◆ Collected data
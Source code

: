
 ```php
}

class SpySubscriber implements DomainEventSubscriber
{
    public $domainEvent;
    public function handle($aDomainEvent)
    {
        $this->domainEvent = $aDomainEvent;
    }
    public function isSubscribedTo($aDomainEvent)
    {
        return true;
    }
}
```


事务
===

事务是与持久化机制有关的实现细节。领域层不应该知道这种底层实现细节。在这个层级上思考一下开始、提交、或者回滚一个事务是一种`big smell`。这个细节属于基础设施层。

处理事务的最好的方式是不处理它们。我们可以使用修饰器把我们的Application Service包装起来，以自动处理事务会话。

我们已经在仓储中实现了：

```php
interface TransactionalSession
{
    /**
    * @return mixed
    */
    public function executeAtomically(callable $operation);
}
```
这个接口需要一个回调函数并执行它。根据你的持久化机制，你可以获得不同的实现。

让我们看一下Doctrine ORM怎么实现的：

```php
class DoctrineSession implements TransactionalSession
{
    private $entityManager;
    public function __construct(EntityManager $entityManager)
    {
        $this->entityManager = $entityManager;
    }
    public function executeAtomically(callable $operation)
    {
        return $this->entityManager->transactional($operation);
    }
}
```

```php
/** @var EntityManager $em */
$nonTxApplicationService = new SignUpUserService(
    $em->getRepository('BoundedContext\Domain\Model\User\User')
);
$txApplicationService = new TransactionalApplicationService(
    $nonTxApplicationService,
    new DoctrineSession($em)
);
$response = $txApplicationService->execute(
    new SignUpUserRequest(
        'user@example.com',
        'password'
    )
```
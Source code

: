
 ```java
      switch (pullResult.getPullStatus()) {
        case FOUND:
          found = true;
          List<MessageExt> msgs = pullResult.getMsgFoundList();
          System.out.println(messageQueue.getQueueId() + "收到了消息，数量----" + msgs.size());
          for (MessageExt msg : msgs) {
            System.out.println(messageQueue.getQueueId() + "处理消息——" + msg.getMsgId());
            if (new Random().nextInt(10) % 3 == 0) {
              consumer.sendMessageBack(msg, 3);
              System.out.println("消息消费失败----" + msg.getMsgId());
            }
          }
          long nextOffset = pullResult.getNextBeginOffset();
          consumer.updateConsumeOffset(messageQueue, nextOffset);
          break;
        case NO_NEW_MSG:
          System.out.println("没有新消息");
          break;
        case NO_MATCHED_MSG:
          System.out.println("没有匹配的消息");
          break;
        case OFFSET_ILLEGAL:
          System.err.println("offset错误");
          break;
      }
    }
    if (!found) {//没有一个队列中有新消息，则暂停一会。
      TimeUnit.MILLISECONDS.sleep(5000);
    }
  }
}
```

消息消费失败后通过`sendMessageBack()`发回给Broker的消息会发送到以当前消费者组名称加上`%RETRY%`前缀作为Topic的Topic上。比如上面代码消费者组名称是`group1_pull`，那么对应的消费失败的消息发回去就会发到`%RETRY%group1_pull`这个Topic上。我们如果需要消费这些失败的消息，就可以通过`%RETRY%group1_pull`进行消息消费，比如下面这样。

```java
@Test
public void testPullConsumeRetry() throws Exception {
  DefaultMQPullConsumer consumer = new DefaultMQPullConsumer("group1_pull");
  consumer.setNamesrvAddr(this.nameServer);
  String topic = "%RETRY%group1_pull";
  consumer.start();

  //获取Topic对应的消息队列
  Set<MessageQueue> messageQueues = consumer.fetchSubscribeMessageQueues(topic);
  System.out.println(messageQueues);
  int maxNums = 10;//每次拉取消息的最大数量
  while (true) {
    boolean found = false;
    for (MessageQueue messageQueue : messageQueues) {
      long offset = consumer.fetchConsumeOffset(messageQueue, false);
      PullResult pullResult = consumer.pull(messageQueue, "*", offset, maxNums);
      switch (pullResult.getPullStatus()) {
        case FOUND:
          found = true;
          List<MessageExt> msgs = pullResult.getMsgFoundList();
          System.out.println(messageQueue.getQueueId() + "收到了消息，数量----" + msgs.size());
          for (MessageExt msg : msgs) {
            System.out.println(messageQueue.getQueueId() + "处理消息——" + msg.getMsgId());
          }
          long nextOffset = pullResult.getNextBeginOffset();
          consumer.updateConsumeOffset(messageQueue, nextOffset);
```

◆ Exercise instructions
Take every line from the records above that has the word "System" and copy it.

◆ Task output
          System.out.println(messageQueue.getQueueId() + "收到了消息，数量----" + msgs.size());
            System.out.println(messageQueue.getQueueId() + "处理消息——" + msg.getMsgId());
              System.out.println("消息消费失败----" + msg.getMsgId());
          System.out.println("没有新消息");
          System.out.println("没有匹配的消息");
          System.err.println("offset错误");
  System.out.println(messageQueues);
          System.out.println(messageQueue.getQueueId() + "收到了消息，数量----" + msgs.size());
            System.out.println(messageQueue.getQueueId() + "处理消息——" + msg.getMsgId());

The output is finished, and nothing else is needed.